こうして、外国人の日本に対する感情は好転したわけですね。

仁川港前灘埋立一件

本件は、仁川港の発達に伴ひ自然日本居留地の狭隘を感じ来りたるを以て、同居留地前面を埋立てて居留地の拡張せんとするものにして、其自体に於ては固より重大なる問題と云ふ能はざるも、種々の事情の纏綿せしが為め、10余年間に亘る希有の難件と成りたるなり。
埋立工事は、啻に本邦人民のみならず一般公共の利益にして、朝鮮政府に於ては当初より著しき故障なかりしが、外国人の反対甚しく、従って各国使臣中常に本案の進行を阻滞せしむるものありたるなり。
何故に外国使臣の反対を来せるか。
仁川に於ける本邦人民は、日本居留地に溢れて各国居留地に住居するもの多く、各国居留地の大部分は本邦人が外商の所有土地に家屋を建築して居住せるものを以て充され、外商等は其地代によりて年々数万円の収入を得つつある也。
故に、一朝埋立工事にして成就せんが、各国居留地に在る日本人は忽にして之に移住すべきを以て、勢ひ外商等の収入に非常の影響を来さざる可らず。
是を以て、最も多く利害を感ずる独乙領事は常に有力なる反対者たり。
又た、英国公使はハーリーパークス氏清韓駐在公使たりし頃、朝鮮政府と協定せし覚書中、将来日本居留民地及各国居留地の前灘を埋立つるときは、其埋立地は各国居留地たるべしとあるを以て、本案の埋立地を日本居留地の一部となすことは此覚書の明文に抵触すとの理由にて、是又反対の地位に立ち、其他の使臣も皆な多少の利害を有するを以て我に同意を表せず、朝鮮政府は是等外国使臣の手前を憚りて、我が提案に賛成せず。
如斯事情の下に、本件は提案以来殆ど10年に■んとする間交渉に交渉を重ねたるも、寸前尺退の有様にて、容易に解決に至らざりし也。
仁川の埋立問題については、きままに歴史資料集「日清戦争前夜の日本と朝鮮(16)」においても取り上げられており、そこでも記されているとおり『公文類聚・第十五編・明治二十四年・第十四巻・外事・国際・通商・雑載/仁川港我居留地海岸ノ前面埋立租界拡張ヲ終結ス(レファレンスコード:A01200756600)』では「終結致し候」だった筈なんですが、10余年間の難件という事は、それだけでは終わらなかったようですね。

当然朝鮮政府は居留地借入約書第1条に基づく拡張であり、最初から問題とはしてない。
しかし、外国人の反対が激しく、各国の使臣の中で常に埋立問題の進行を邪魔する者がいる、と。
『仁川港我居留地海岸ノ前面埋立租界拡張ヲ終結ス』と同一案件において、海岸の1道路を各国人も往来自由として提供するというような直接的な関係だけでなく、外国人居留地に間借りしている日本人が、拡張された埋め立て地に住むようになれば地代が入らないからという、もの凄い間接的な問題が新たに出てきたんでしょうね。
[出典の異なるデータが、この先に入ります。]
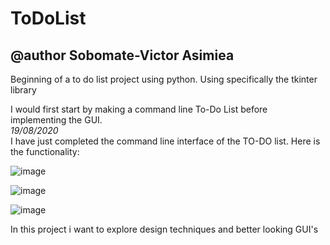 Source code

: # ToDoList
## @author Sobomate-Victor Asimiea
Beginning of a to do list project using python. Using specifically the tkinter library 

I would first start by making a command line To-Do List before implementing the GUI.<br />
*19/08/2020*<BR />
 I have just completed the command line interface of the TO-DO list. Here is the functionality:

 ![image](https://github.com/asimiea/ToDoList/assets/85371257/ebe8d365-e36e-44b8-89f4-dd31e96e55f3)

![image](https://github.com/asimiea/ToDoList/assets/85371257/059f821d-c0f2-48fd-9929-eb5ab45fc4ca)

![image](https://github.com/asimiea/ToDoList/assets/85371257/02c98cb5-40e7-44ce-b082-fc67868781c7)

In this project i want to explore design techniques and better looking GUI's
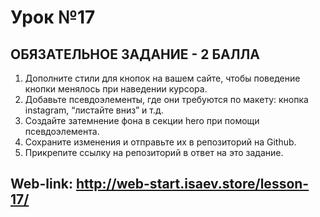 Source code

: # Урок №17

## ОБЯЗАТЕЛЬНОЕ ЗАДАНИЕ - 2 БАЛЛA 
1) Дополните стили для кнопок на вашем сайте, чтобы поведение кнопки менялось при наведении курсора.
2) Добавьте псевдоэлементы, где они требуются по макету: кнопка instagram, “листайте вниз” и т.д.
3) Создайте затемнение фона в секции hero при помощи псевдоэлемента.
4) Сохраните изменения и отправьте их в репозиторий на Github.
5) Прикрепите ссылку на репозиторий в ответ на это задание. 

## Web-link: http://web-start.isaev.store/lesson-17/
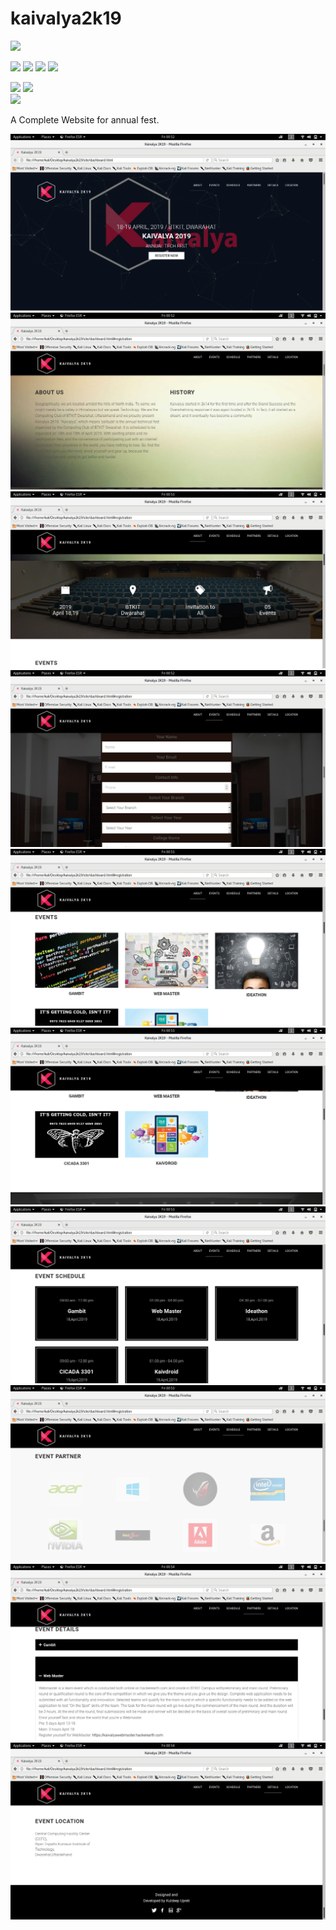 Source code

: # kaivalya2k19

![](https://img.shields.io/github/stars/kuldeep3/kaivalya2k19.svg?style=social)

[![](https://img.shields.io/github/license/kuldeep3/kaivalya2k19.svg)](https://github.com/kuldeep3/kaivalya2k19/blob/master/LICENSE.md)
![](https://img.shields.io/github/repo-size/kuldeep3/kaivalya2k19.svg)
![](https://img.shields.io/github/contributors/kuldeep3/kaivalya2k19.svg)
![](https://img.shields.io/github/last-commit/kuldeep3/kaivalya2k19.svg)





![](https://forthebadge.com/images/badges/uses-html.svg)
![](https://forthebadge.com/images/badges/uses-css.svg)\
![](https://forthebadge.com/images/badges/made-with-javascript.svg)

A Complete Website for annual fest.

![](https://github.com/kuldeep3/kaivalya2k19/blob/master/screenshots/img1.png)
![](https://github.com/kuldeep3/kaivalya2k19/blob/master/screenshots/img2.png)
![](https://github.com/kuldeep3/kaivalya2k19/blob/master/screenshots/img3.png)
![](https://github.com/kuldeep3/kaivalya2k19/blob/master/screenshots/img4.png)
![](https://github.com/kuldeep3/kaivalya2k19/blob/master/screenshots/img5.png)
![](https://github.com/kuldeep3/kaivalya2k19/blob/master/screenshots/img6.png)
![](https://github.com/kuldeep3/kaivalya2k19/blob/master/screenshots/img7.png)
![](https://github.com/kuldeep3/kaivalya2k19/blob/master/screenshots/img8.png)
![](https://github.com/kuldeep3/kaivalya2k19/blob/master/screenshots/img9.png)
![](https://github.com/kuldeep3/kaivalya2k19/blob/master/screenshots/img10.png)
(笑)

で、その筆頭はドイツ領事。
イギリス公使は、パークス覚書の新たな埋立地は各国の居留地とする条文に抵触するとして反対。
その他の使臣も多少の利害関係があるために同意せず、挙げ句の果てには朝鮮政府までが各国使臣の手前を憚って、日本の提案に同意しない。(笑)
ということで、埋立問題は少し進んで大幅に後退の有様で、簡単に解決しなかった、と。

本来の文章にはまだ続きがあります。